> Exercise material:
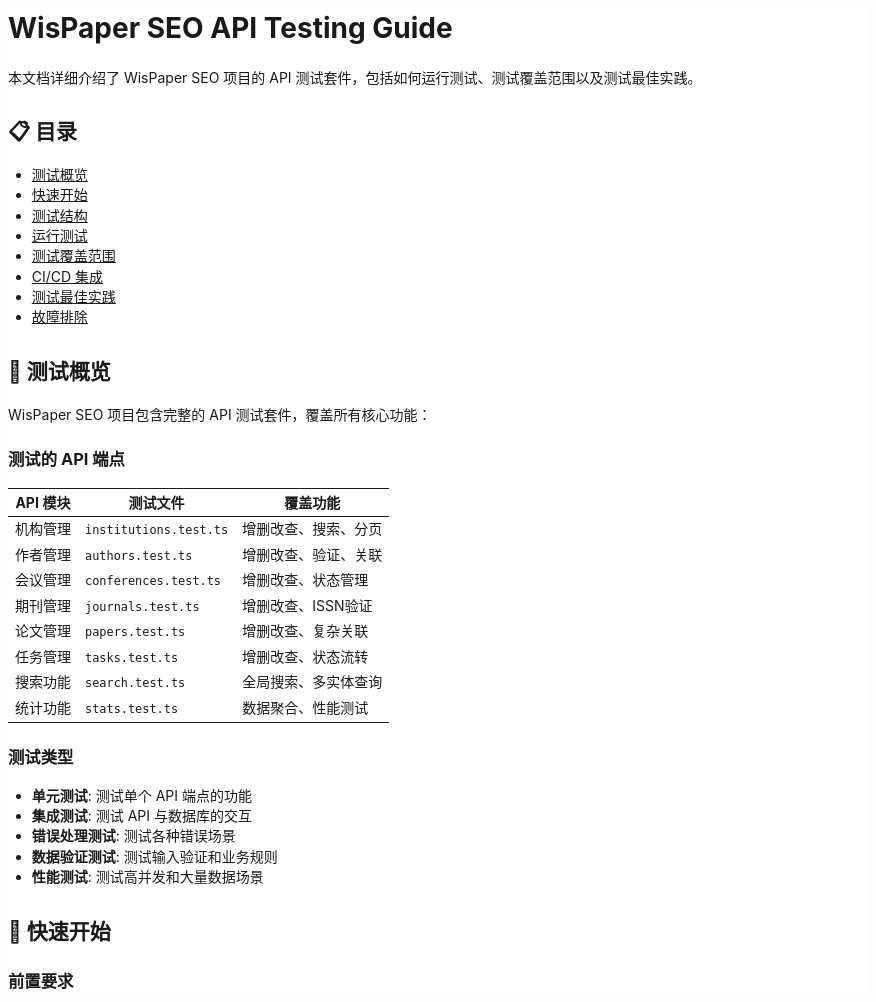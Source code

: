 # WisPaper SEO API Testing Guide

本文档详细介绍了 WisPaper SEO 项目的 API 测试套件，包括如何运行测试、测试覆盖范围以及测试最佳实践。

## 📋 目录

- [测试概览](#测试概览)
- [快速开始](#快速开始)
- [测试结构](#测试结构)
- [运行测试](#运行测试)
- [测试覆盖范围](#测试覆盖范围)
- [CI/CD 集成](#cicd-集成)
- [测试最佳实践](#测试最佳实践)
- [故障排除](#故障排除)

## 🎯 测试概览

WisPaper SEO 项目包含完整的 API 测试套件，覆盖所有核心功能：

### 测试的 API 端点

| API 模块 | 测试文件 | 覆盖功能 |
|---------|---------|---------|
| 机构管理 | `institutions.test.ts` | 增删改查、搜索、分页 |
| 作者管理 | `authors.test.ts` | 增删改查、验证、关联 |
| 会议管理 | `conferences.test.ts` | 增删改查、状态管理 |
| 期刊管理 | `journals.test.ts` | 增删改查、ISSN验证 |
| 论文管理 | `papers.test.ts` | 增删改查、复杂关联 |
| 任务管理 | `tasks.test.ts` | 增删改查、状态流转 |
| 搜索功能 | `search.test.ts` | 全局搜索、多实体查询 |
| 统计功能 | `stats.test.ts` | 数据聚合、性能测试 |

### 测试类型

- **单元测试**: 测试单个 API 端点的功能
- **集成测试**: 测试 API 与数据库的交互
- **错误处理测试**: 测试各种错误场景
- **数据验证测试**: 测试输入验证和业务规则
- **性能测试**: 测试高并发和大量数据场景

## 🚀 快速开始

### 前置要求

> Your assignment:
Determine how many lines of this listing contain "增删改查", and give only the number.

> Answer:
6